Late last week, the board that sets policy for the National Assessment of Educational Progress was poised to adopt a new framework for the NAEP reading test that would change the content significantly enough to prevent the continuation of comparisons among tests. A new trend line would begin.
The framework would guide development of reading-test questions beginning with the 2009 administration for 4th, 8th, and 12th grades. The current framework, which has been used since 1992, will be retained through 2007, during which time the reading test will be given three more times. With those results, there will be 15 years of trend data on that test in total.
If the new framework is adopted, as expected, NAEP would test students’ reading comprehension on two types of texts: literary, which could include fiction and literary nonfiction, such as narrative essays, speeches, and biographies, as well as poetry; and informational, such as explanatory texts, persuasive writing, documents, and graphic presentations. For the first time, the test would also include items that explicitly measure students’ vocabulary knowledge. Students would be asked to answer questions about the meanings of words in the context of selected passages.
“We believe the framework will provide a rich and accurate measure of the reading comprehension and analytical skills that students need both for their schooling and for their lives,” the National Assessment Governing Board, the policy-setting body, says in the framework. “The governing board hopes that this reading framework will serve not only as the means to report on reading achievement but also as a catalyst to improve it for the benefit of students themselves and for the nation.”
In line with NAEP policy, says the proposed framework, the new test would not endorse particular instructional methods. The framework, however, reflects “research based” practice as required by the No Child Left Behind Act. The addition of the vocabulary component—one of the key elements of effective instruction identified by research—signals a movement in the field toward explicit teaching of basic reading skills.

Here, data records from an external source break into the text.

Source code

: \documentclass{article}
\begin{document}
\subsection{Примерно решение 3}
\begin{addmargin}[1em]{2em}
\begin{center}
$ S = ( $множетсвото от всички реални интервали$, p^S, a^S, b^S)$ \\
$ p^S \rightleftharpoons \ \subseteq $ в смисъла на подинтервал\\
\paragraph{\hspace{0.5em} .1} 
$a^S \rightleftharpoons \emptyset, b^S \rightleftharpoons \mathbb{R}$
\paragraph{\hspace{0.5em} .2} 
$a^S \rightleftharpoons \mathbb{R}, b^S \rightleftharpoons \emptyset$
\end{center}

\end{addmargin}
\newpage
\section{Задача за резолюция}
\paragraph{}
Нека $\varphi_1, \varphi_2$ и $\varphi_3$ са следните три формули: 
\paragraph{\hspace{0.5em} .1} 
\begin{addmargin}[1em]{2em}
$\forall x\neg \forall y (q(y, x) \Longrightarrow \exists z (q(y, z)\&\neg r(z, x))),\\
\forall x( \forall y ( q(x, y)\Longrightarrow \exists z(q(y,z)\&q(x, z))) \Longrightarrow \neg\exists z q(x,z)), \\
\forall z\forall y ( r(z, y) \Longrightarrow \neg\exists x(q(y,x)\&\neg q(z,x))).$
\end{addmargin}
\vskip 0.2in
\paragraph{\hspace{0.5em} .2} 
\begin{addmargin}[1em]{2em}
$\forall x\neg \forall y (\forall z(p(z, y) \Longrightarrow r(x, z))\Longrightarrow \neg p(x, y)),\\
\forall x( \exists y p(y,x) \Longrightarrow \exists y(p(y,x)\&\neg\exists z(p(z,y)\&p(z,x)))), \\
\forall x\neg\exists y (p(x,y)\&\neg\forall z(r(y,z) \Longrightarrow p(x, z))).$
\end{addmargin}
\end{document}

Still, some officials said the development of the framework transcended the field’s historical debates over teaching methods and found a compromise among experts who subscribe to literature- and skills-based instructional approaches alike.
“Both constructivists and traditionalists came together in this framework,” said Denny Palmer Wolf, a board member and a researcher for the Annenberg Institute for School Reform, located in Providence, R.I. “This framework provides a much more precise instrument … for measuring students’ abilities to comprehend what they read in English.”

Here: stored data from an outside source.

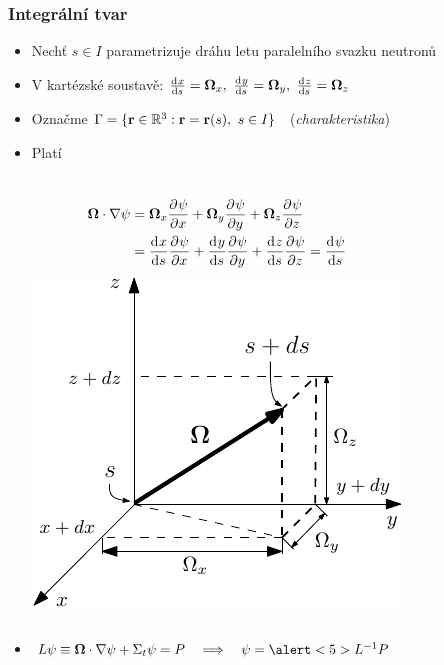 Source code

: \begin{frame}
  \frametitle{Integrální tvar}
  
\begin{itemize}
  \item Nechť $s\in I$ parametrizuje dráhu letu paralelního svazku neutronů
  \item V kartézské soustavě: $\der{x}{s} = \bomega_x,\ \der{y}{s} = \bomega_y,\ \der{z}{s} = \bomega_z$
	\item<2-> Označme $\Gamma = \{\br\in\RR[3]: \br = \br(s),\ s\in I\}$ ~(\emph{\color{structure}charakteristika})
	\item<3-> Platí
	  \begin{columns}
	    \begin{align*}
	      \bomega\cdot\nabla\angflux &= \bomega_x\pd{\angflux}{x} + 
	      \bomega_y\pd{\angflux}{y} + \bomega_z\pd{\angflux}{z}\\
	      & = 
	      \der{x}{s}\pd{\angflux}{x} + \der{y}{s}\pd{\angflux}{y} + \der{z}{s}\pd{\angflux}{z}
	      = 
	      \der{\angflux}{s}
	    \end{align*}
	  \hspace{-1.25em}\includegraphics[width=1.15\textwidth]{obr/cartesian_streaming2}
	  \end{columns}\vspace{1em}
  \item<4-> $L\angflux \equiv \bomega\cdot\nabla\angflux + \Sigma_t\angflux = P\quad \Longrightarrow\quad \angflux = \alert<5>{L^{-1}}P$ 
\end{itemize}

\end{frame}

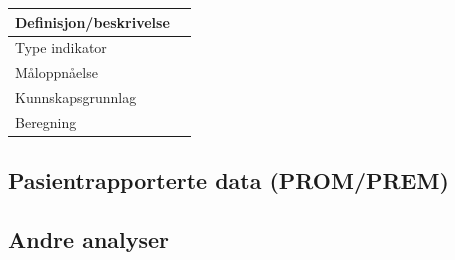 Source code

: \documentclass{article}
\begin{document}
    \begin{center}
        \begin{tabular}{|p{5cm}|p{8cm}|} \hline
        
            Definisjon/beskrivelse & \\ \hline
            
            Type indikator & \\ \hline
            
            Måloppnåelse & \\ \hline
            
            Kunnskapsgrunnlag & \\ \hline
            
            Beregning & \\ \hline
            
        \end{tabular}
    \end{center}
    
    \subsection{Pasientrapporterte data (PROM/PREM)}
    
    
    \subsection{Andre analyser}
\end{document}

The 19-member steering committee included educators, researchers, and representatives from education organizations and publishers. The group worked well together to build consensus on the framework, despite a range of views on the best approaches to teaching reading, said Alan E. Farstrup, a committee member.

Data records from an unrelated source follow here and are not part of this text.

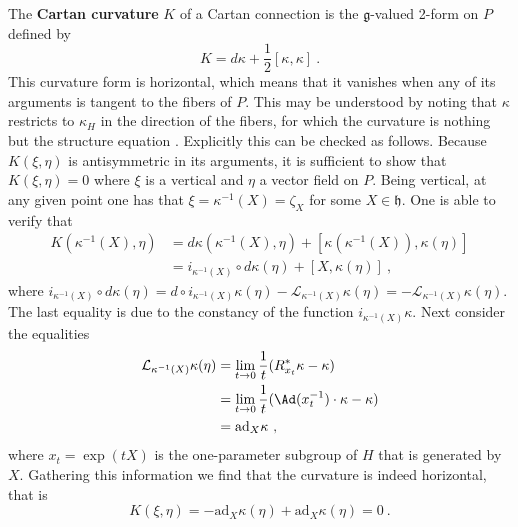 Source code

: \documentclass[11pt]{article}
\begin{document}
The \textbf{Cartan curvature} $K$ of a Cartan connection is the 
$\mathfrak{g}$-valued 2-form on $P$ defined by
\begin{equation}\label{eq:cartan-curvature}
	K = d\kappa + \frac{1}{2}[\kappa,\kappa]~.
\end{equation}
This curvature form is horizontal, which means that it vanishes 
when any of its arguments is tangent to the fibers of $P$. This 
may be understood by noting that $\kappa$ restricts to $\kappa_H$ 
in the direction of the fibers, for which the curvature is 
nothing but the structure equation \cite{kob1996found}.  
Explicitly this can be checked as follows.  Because $K(\xi,\eta)$ 
is antisymmetric in its arguments, it is sufficient to show that 
$K(\xi,\eta) = 0$ where $\xi$ is a vertical and $\eta$ a vector 
field on $P$. Being vertical, at any given point one has that 
$\xi = \kappa^{-1}(X) = \zeta_X$ for some $X \in \mathfrak{h}$.  
One is able to verify that 
%
\begin{displaymath}
	\begin{split}
		K(\kappa^{-1}(X),\eta) &= 
		d\kappa(\kappa^{-1}(X),\eta) + 
		[\kappa(\kappa^{-1}(X)),\kappa(\eta)] 
		\\
		&= i_{\kappa^{-1}(X)} \circ d\kappa(\eta) + 
		[X,\kappa(\eta)]~,
	\end{split}
\end{displaymath}
where $i_{\kappa^{-1}(X)} \circ d\kappa(\eta) = d 
\circ i_{\kappa^{-1}(X)}\kappa(\eta) - 
\mathcal{L}_{\kappa^{-1}(X)}\kappa(\eta) = 
-\mathcal{L}_{\kappa^{-1}(X)}\kappa(\eta)$. The 
last equality is due to the constancy of the function 
$i_{\kappa^{-1}(X)}\kappa$. Next consider the equalities
%
\begin{displaymath}
	\begin{split}
		\mathcal{L}_{\kappa^{-1}(X)}\kappa(\eta)
		&= \lim_{t \to 0} \frac{1}{t} (R^\ast_{x_t}\kappa - \kappa) 
		\\
		&= \lim_{t \to 0} \frac{1}{t} (\Ad(x^{-1}_t) \cdot \kappa - 
		\kappa) \\
		&=	\mathrm{ad}_X \kappa~,
	\end{split}
\end{displaymath}
where $x_t = \exp(tX)$ is the one-parameter subgroup of $H$ that 
is generated by $X$.  Gathering this information we find that the 
curvature is indeed horizontal, that is
%
\begin{displaymath}
	K(\xi,\eta) = -\mathrm{ad}_X \kappa(\eta) 
	+ \mathrm{ad}_X \kappa(\eta) = 0~.
\end{displaymath}
\end{document}
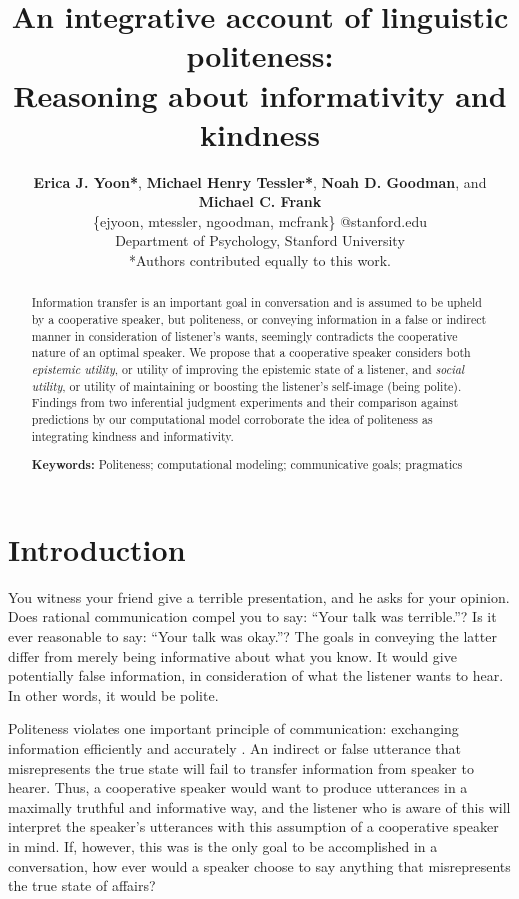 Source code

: \documentclass[10pt,letterpaper]{article}
\title{An integrative account of linguistic politeness: \\
Reasoning about informativity and kindness
\ndg{Politness as a balance between informativity and kindness. or something else...}}
\author{ {\large \bf Erica J. Yoon*}, {\large \bf Michael Henry Tessler*}, {\large \bf Noah D. Goodman}, and {\large \bf Michael C. Frank}   \\
\{ejyoon, mtessler, ngoodman, mcfrank\} @stanford.edu \\ 
  Department of Psychology, Stanford University \\
  *Authors contributed equally to this work.}
\begin{document}
\maketitle


\begin{abstract}

Information transfer is an important goal in conversation
and is assumed to be upheld by a cooperative speaker,
but politeness, or conveying information in a false or indirect manner in consideration of listener's wants,
seemingly contradicts the cooperative nature of an optimal speaker. 
We propose that a cooperative speaker considers both
\emph{epistemic utility}, or utility of improving the epistemic state of a listener, 
and \emph{social utility}, or utility of maintaining or boosting the listener's self-image (being polite). 
Findings from two inferential judgment experiments 
and their comparison against predictions by our computational model corroborate 
the idea of politeness as integrating kindness and informativity.

\textbf{Keywords:} 
Politeness; computational modeling; communicative goals; pragmatics

\end{abstract}


\section{Introduction}

You witness your friend give a terrible presentation, and he asks for your opinion. 
Does rational communication compel you to say: ``Your talk was terrible.''?
Is it ever reasonable to say: ``Your talk was okay.''?
The goals in conveying the latter differ from merely being informative about what you know. 
It would give potentially false information, in consideration of what the listener wants to hear.
In other words, it would be polite.

Politeness violates one important principle of communication: exchanging information efficiently and accurately \cite{Grice1975}. An indirect or false utterance that misrepresents the true state will fail to transfer information from speaker to hearer. Thus, a cooperative speaker would want to produce utterances in a maximally truthful and informative way, and the listener who is aware of this will interpret the speaker's utterances with this assumption of a cooperative speaker in mind.
If, however, this was is the only goal to be accomplished in a conversation, how ever would a speaker choose to say anything that misrepresents the true state of affairs?
\end{document}
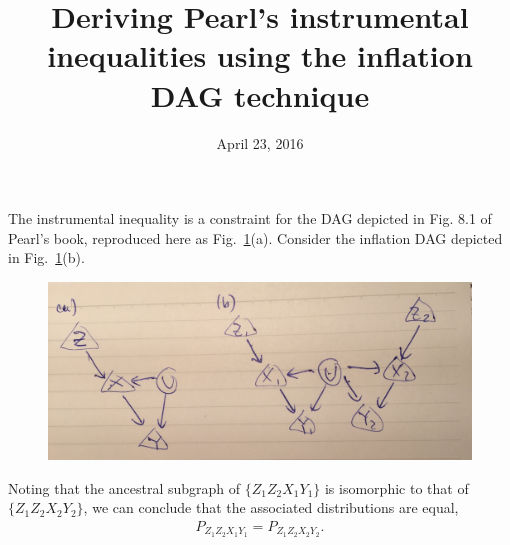 \documentclass[amsmath,amssymb,aps,nofootinbib,notitlepage,superscriptaddress]{revtex4-1}%
\begin{document}
\title{Deriving Pearl's instrumental inequalities using the inflation DAG technique}
\date{April 23, 2016}                                           %
\maketitle



The instrumental inequality is a constraint for the DAG depicted in Fig. 8.1 of Pearl's book, reproduced here as Fig.~\ref{fig1}(a).  Consider the inflation DAG depicted in Fig.~\ref{fig1}(b).

\begin{figure}[h!]
\centering
\includegraphics[scale=0.08]{InstrumentalDAG.jpg}
\label{fig1}
\end{figure}


Noting that the ancestral subgraph of $\{ Z_1 Z_2 X_1 Y_1\}$ is isomorphic to that of $\{ Z_1 Z_2 X_2 Y_2\}$, we can conclude that the associated distributions are equal,
\begin{align}\label{equiv}
P_{Z_1 Z_2 X_1 Y_1}= P_{Z_1 Z_2 X_2 Y_2}.
\end{align}
\end{document}
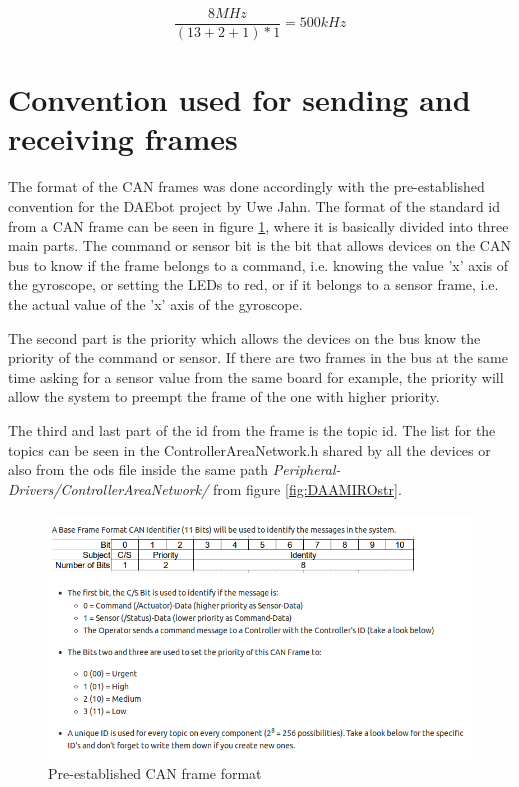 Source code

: \documentclass[12pt]{report}%
\begin{document}
\begin{equation} \label{eq:baudrate2}
	\frac{8MHz}{(13+2+1)*1} = 500kHz
\end{equation}

\section{Convention used for sending and receiving frames}
\label{sec:canconv}

The format of the CAN frames was done accordingly with the pre-established convention for the DAEbot project \cite{DAEbot_Wiki} by Uwe Jahn. The format of the standard id from a CAN frame can be seen in figure \ref{fig:can}, where it is basically divided into three main parts. The command or sensor bit is the bit that allows devices on the CAN bus to know if the frame belongs to a command, i.e. knowing the value 'x' axis of the gyroscope, or setting the LEDs to red, or if it belongs to a sensor frame, i.e. the actual value of the 'x' axis of the gyroscope.

The second part is the priority which allows the devices on the bus know the priority of the command or sensor. If there are two frames in the bus at the same time asking for a sensor value from the same board for example, the priority will allow the system to preempt the frame of the one with higher priority.

The third and last part of the id from the frame is the topic id. The list for the topics can be seen in the ControllerAreaNetwork.h shared by all the devices or also from the ods file inside the same path \textit{Peripheral-Drivers/ControllerAreaNetwork/} from figure \ref{fig:DAAMIROstr}.

\begin{figure}[ht]
	\centering
	\includegraphics[width=\textwidth]{can_structure}
    \caption{Pre-established CAN frame format \cite{DAEbot_Wiki}}
    \label{fig:can}
\end{figure}
\end{document}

“It’s a very well-thought-out framework that builds on previous ones,” said Mr. Farstrup, the executive director of the International Reading Association in Newark, Del. “It does more with [skills-related] questions of vocabulary, for example, but still builds in a lot of very powerful open-ended response items.”
The new test would provide additional indicators of student performance. Separate results for the literary and informational questions, as well as for the vocabulary items, would provide more specific information on how students perform on different reading tasks.
Lost in the new test, however, would be the ability to compare student achievement from previous years. Since the board announced the plans for a new framework, which was drafted by the Washington-based American Institutes for Research, members have struggled to balance the need for change with the importance of maintaining trend data.
Some experts lament the loss of the trend information, but acknowledge the practical need for doing so. A different test, the so-called long-term trend NAEP in the subject, will still be given annually, as it has been over the past 30 years.
“It would be silly to restrict the test in order to continue the trend line,” said the IRA’s research director, Cathy Roller. “We need an assessment of what’s important today.”